> _What to work on_
From the entries below, tally how many lines contain "must" and report only that figure.

> _Given data_
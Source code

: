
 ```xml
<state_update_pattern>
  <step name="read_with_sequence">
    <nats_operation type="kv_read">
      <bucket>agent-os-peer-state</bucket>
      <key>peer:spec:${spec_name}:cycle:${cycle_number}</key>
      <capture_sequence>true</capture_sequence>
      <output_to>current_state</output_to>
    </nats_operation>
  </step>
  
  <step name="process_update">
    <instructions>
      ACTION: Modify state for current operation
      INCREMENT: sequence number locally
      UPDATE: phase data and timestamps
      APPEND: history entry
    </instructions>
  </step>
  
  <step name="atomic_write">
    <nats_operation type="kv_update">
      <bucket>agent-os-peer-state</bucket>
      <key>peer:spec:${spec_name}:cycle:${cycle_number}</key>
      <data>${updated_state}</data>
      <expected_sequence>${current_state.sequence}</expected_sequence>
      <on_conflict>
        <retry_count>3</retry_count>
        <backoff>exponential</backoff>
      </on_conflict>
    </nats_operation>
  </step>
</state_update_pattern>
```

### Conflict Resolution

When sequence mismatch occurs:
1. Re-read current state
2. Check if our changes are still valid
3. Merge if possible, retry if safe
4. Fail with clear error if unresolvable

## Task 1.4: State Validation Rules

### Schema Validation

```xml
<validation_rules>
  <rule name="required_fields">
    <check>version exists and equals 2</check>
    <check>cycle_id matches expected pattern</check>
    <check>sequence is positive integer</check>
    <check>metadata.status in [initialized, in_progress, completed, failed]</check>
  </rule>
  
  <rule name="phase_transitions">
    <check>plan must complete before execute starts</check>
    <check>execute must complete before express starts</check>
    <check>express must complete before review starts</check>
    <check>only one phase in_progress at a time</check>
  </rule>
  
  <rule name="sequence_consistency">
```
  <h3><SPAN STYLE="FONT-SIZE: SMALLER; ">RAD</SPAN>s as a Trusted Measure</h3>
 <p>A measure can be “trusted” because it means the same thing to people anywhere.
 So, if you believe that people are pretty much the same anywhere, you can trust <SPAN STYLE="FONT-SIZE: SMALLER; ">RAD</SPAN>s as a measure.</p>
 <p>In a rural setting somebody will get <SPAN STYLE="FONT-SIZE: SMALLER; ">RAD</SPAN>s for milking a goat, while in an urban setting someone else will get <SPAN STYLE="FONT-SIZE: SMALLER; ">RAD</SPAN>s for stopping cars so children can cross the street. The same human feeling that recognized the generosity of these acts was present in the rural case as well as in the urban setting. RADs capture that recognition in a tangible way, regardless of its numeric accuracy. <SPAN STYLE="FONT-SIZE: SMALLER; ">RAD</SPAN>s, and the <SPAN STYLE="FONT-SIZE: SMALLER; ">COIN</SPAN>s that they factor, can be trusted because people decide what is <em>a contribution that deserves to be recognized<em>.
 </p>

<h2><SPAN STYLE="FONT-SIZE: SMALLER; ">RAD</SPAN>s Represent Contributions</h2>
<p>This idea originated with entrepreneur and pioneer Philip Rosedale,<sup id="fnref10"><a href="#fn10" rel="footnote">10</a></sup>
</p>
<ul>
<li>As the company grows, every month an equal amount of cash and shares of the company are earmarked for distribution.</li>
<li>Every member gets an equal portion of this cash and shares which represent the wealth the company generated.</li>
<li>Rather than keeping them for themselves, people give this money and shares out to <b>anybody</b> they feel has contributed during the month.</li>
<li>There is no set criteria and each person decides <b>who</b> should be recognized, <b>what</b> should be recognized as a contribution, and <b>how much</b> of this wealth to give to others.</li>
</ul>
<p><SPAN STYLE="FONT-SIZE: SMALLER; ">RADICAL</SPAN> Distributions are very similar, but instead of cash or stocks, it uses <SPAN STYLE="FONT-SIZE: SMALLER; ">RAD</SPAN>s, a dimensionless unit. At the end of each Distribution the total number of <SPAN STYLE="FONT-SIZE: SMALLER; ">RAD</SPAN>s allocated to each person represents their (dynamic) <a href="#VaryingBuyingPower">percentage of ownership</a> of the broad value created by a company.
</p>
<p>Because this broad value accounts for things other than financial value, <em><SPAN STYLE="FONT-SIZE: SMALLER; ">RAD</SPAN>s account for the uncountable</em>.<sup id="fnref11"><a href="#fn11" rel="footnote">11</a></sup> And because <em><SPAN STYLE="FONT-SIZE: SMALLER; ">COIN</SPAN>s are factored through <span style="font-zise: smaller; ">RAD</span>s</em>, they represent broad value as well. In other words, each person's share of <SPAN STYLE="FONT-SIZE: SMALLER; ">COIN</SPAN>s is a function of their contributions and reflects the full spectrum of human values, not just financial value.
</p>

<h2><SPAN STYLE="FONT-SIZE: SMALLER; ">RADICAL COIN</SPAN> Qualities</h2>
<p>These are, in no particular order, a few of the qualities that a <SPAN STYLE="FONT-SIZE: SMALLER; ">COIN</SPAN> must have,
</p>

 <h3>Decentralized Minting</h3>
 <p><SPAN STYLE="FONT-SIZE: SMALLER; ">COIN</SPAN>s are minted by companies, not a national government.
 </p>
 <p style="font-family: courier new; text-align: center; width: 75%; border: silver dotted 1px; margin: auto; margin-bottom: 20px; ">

--

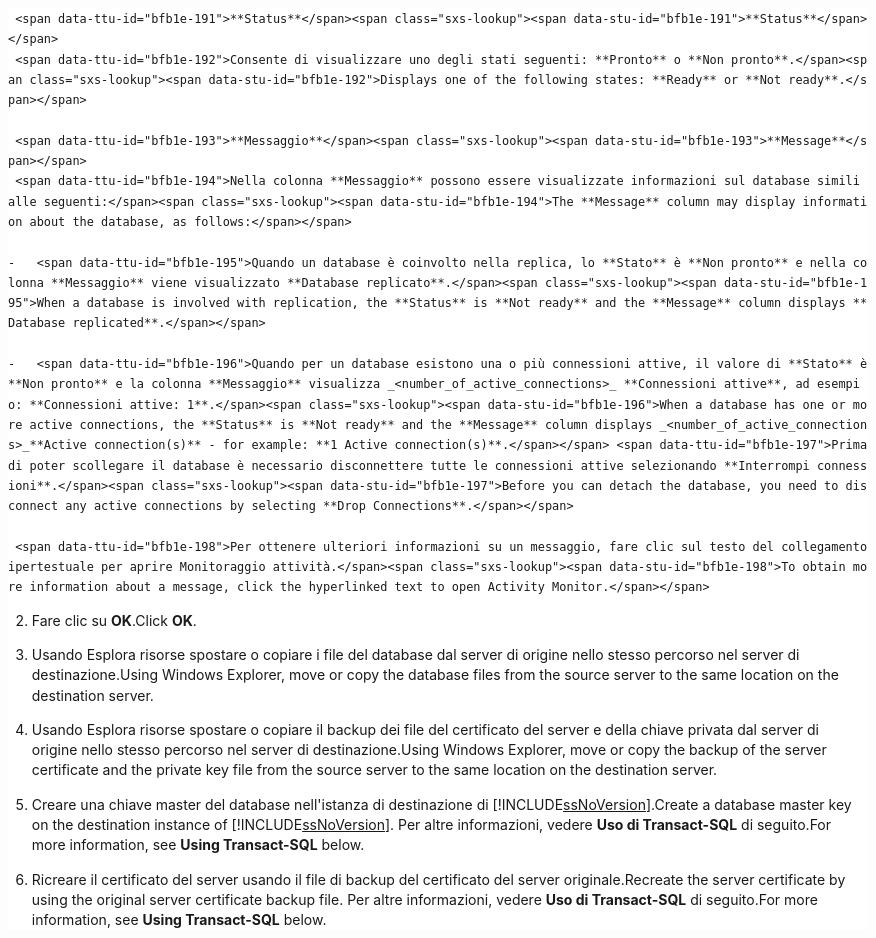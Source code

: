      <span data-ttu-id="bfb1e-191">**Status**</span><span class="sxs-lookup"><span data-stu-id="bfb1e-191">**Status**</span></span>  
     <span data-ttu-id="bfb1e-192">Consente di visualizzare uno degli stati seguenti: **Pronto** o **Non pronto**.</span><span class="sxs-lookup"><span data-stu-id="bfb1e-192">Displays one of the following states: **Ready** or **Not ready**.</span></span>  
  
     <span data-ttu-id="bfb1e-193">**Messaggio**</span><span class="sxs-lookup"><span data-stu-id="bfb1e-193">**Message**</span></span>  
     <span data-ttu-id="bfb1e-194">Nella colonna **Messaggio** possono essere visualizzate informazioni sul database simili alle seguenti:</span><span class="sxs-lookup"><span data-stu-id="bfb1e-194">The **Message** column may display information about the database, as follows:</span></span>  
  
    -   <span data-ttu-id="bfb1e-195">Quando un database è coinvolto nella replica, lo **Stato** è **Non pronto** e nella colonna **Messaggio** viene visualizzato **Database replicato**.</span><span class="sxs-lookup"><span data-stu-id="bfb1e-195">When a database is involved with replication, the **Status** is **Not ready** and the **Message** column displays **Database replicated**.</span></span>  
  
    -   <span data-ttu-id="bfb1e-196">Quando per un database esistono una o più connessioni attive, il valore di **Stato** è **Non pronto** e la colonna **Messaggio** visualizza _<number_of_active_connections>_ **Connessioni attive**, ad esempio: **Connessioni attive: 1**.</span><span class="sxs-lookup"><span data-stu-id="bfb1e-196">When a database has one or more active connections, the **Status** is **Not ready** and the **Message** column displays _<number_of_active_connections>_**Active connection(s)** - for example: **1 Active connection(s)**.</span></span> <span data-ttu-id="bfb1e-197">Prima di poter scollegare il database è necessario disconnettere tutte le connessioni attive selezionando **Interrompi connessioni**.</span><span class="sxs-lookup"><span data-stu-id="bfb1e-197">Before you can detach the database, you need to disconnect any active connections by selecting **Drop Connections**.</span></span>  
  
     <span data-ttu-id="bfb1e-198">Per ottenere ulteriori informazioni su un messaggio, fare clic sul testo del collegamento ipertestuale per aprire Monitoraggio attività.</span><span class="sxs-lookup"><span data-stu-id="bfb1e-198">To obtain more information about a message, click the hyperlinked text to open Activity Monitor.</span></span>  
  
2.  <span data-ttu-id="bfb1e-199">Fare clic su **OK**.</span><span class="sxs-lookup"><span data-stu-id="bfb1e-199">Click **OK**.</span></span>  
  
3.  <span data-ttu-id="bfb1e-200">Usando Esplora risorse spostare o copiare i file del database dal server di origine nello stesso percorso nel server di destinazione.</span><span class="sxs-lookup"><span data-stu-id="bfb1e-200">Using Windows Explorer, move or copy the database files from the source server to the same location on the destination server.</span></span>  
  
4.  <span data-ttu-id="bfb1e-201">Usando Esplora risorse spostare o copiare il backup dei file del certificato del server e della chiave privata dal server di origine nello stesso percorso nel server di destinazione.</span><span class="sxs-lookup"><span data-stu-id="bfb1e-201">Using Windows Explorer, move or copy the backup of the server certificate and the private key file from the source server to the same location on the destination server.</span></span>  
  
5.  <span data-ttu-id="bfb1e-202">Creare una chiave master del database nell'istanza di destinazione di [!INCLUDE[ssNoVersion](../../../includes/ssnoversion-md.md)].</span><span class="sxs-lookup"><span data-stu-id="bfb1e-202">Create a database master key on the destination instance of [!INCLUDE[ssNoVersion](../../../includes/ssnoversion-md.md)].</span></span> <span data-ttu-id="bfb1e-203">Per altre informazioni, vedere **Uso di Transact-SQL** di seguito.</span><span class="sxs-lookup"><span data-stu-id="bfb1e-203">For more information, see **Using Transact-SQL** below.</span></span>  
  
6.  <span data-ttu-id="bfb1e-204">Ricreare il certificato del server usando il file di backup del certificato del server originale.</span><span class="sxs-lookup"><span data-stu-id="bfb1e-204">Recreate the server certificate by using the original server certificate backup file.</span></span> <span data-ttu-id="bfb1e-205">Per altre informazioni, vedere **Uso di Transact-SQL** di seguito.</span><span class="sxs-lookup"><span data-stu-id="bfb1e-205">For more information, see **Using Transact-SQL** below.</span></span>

* * *

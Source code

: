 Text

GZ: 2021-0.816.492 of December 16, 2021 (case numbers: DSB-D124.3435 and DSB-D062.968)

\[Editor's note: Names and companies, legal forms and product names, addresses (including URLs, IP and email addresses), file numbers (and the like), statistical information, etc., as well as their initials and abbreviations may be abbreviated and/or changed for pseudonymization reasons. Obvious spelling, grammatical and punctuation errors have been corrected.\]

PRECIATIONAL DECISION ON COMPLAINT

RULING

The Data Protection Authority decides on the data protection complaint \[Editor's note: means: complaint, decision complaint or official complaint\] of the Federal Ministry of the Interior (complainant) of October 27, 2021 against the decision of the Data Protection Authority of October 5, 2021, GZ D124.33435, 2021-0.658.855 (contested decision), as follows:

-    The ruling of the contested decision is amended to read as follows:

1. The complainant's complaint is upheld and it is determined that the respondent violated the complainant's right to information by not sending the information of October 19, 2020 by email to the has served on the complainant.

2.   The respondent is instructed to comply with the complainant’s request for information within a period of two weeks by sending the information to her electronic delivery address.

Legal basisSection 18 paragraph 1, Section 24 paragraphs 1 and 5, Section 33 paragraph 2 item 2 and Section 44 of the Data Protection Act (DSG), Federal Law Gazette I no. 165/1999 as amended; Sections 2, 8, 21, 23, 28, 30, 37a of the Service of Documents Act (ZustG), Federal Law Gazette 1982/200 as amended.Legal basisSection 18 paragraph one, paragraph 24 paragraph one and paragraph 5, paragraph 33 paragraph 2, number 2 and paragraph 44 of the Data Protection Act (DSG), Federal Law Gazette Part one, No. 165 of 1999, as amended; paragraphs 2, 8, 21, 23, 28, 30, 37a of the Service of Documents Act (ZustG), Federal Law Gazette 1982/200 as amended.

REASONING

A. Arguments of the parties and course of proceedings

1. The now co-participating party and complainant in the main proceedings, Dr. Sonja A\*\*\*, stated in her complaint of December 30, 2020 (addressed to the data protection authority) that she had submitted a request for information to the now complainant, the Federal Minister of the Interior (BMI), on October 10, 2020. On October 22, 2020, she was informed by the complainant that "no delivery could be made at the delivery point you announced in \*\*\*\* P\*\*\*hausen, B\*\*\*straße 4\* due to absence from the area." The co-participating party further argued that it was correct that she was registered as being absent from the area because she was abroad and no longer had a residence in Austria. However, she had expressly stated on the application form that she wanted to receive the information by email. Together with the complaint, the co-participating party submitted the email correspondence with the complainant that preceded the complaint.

> _Output of the exercise_
4